Since the 2009-2010 season, the state has taxed NHL players $2,500 - with an annual cap of $7,500 - under a 'Professional Privilege Tax' each time they were on their club's playing roster for a game in Nashville.
The Players' Association believes this is unfair and possibly unconstitutional, saying a player making the league minimum would in fact lose money playing there and would be better off financially by not playing.
This tax first came to prominence when Detroit Red Wings defenseman Brian Rafalski criticized it, making a similar case to that noted above - that especially for NHL players on a minimum contract, the $2,500 tax (along with federal income tax, and escrow) could exceed the daily earnings for that game day.

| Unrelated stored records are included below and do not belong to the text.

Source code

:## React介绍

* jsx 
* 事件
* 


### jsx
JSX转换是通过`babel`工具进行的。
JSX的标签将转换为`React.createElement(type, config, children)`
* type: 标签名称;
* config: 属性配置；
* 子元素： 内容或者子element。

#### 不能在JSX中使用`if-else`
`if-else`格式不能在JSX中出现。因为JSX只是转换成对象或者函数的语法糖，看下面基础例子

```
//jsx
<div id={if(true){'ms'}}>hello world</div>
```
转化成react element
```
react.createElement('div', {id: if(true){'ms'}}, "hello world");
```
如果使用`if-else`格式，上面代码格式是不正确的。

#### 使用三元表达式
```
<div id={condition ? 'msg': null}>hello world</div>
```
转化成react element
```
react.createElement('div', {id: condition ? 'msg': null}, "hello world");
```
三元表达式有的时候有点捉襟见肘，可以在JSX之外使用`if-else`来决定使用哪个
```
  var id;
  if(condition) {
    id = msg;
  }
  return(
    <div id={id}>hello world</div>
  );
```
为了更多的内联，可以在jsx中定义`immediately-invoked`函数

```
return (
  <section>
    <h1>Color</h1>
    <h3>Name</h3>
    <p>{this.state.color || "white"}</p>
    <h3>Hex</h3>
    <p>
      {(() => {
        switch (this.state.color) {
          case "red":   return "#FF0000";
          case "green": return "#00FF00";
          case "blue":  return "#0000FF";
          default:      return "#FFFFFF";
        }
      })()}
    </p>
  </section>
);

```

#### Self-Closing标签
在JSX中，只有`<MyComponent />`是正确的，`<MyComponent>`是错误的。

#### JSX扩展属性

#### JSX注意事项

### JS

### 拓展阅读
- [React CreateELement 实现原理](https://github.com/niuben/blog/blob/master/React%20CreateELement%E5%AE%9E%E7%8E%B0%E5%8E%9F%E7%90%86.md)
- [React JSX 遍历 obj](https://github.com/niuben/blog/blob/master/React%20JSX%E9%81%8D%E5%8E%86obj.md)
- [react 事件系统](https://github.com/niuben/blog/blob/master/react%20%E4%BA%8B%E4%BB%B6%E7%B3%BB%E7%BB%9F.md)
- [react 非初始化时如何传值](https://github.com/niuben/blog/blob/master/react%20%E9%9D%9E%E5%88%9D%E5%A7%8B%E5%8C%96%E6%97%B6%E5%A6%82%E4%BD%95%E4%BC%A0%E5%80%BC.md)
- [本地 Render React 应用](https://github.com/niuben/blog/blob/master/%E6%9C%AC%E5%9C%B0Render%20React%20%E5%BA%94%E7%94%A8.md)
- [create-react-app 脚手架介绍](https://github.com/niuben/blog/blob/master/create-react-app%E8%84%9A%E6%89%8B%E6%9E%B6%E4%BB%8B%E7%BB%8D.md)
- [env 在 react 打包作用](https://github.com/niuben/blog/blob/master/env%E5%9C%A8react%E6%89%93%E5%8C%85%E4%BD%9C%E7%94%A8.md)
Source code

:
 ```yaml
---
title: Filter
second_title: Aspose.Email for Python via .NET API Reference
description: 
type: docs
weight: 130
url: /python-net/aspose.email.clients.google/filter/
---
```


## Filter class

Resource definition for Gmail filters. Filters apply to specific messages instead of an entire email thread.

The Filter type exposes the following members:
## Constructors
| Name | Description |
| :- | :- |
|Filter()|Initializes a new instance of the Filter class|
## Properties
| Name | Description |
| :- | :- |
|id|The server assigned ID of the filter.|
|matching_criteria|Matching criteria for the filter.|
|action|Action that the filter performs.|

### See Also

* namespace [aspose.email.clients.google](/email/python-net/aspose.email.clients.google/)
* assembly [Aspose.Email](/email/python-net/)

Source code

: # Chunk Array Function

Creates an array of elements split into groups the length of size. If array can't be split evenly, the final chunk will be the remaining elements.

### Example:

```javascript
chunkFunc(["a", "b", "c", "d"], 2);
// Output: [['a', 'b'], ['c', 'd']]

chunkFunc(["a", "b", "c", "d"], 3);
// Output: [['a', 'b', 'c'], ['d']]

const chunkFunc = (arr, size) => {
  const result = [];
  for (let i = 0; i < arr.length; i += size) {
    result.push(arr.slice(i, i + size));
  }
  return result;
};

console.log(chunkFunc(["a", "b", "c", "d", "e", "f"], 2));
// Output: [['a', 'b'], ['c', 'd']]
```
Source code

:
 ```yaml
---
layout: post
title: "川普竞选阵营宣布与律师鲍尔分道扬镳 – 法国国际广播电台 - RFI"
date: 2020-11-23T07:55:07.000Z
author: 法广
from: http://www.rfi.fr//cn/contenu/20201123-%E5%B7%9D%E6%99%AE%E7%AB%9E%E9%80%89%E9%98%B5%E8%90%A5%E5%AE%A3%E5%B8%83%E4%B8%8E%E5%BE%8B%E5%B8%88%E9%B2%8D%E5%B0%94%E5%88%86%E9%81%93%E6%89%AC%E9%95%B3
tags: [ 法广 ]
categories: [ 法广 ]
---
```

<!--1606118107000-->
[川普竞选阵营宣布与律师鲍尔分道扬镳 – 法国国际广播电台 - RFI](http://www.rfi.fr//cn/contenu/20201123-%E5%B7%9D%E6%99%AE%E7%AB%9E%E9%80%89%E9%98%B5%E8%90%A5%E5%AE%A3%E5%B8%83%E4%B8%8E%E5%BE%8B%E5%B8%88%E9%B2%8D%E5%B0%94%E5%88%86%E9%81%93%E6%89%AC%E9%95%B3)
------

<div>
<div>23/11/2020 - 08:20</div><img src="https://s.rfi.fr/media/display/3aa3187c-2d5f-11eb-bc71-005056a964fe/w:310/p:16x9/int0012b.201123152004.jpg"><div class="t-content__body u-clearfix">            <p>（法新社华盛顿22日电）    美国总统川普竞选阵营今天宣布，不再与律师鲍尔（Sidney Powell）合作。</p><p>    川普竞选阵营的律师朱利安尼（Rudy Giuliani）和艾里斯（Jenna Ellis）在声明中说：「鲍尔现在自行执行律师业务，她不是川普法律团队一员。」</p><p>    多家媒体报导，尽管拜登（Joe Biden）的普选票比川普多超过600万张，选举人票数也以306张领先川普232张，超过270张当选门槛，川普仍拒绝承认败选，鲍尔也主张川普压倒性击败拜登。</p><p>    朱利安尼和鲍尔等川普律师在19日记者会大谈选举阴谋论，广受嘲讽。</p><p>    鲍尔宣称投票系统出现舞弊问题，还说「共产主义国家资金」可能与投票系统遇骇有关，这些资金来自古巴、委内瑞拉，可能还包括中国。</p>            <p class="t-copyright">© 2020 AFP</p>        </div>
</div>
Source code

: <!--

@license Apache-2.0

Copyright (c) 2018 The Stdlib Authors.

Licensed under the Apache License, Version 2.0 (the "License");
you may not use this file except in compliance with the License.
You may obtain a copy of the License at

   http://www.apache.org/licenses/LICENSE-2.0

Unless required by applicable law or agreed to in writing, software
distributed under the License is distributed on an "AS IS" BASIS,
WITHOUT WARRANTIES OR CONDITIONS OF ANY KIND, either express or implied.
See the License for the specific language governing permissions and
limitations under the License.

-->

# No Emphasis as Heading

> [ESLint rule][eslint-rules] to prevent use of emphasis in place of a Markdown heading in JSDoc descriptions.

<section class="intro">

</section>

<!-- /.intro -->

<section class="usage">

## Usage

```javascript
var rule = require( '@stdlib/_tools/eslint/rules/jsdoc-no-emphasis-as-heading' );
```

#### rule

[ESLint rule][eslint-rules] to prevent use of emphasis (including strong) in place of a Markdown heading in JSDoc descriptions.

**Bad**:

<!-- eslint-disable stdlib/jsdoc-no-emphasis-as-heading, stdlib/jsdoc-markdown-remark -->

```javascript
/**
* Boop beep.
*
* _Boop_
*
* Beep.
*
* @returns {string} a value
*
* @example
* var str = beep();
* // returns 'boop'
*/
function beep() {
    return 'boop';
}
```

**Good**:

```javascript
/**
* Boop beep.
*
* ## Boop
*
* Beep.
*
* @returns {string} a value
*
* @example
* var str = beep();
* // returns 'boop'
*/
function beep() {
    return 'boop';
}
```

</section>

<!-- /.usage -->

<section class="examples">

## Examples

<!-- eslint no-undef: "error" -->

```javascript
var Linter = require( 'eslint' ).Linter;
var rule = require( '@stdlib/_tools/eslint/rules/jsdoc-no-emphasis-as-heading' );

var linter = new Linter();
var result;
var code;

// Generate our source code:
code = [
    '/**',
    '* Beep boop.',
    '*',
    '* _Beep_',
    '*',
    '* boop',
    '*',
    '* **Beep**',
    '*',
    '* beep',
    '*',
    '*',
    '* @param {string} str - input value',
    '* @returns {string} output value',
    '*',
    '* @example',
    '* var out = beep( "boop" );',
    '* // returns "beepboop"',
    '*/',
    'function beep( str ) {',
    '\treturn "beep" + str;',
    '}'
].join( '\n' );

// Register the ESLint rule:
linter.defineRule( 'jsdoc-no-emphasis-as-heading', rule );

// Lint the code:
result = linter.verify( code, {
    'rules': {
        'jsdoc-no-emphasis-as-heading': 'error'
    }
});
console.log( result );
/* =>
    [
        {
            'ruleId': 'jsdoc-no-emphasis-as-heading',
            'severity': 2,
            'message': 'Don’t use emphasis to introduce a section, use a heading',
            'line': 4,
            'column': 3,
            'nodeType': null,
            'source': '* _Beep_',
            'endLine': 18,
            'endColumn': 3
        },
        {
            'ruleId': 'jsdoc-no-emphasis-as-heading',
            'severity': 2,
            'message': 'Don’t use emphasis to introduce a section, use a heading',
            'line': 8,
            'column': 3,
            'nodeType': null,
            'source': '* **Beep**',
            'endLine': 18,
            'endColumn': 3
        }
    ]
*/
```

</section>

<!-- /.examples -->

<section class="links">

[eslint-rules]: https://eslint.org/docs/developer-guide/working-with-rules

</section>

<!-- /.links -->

There is a provision (PDF) in there to protect guys on two-way contracts who only spend a few days at the NHL level, and under the new CBA under which the NHL operates, the league reimburses the players in a bit of a financial circuit (since as J.R. Lind notes the revenues go to the arena operators in Memphis & Nashville, i.e. the NBA's Grizzlies and the NHL's Predators).
How might this impact the Preds?
For the players, things are a wash today since the league reimburses them for the expense, but the lawsuit could allow them to recover taxes from previous seasons. For the Predators, a back-of-the-napkin guess could cause the team to lose slightly more than a couple million in revenues generated by the tax (figure 20-22 players apiece for each visiting team, at $2500 for each of 41 home games). That's an absurdly rough estimate, so take it with the appropriate sized grain of salt.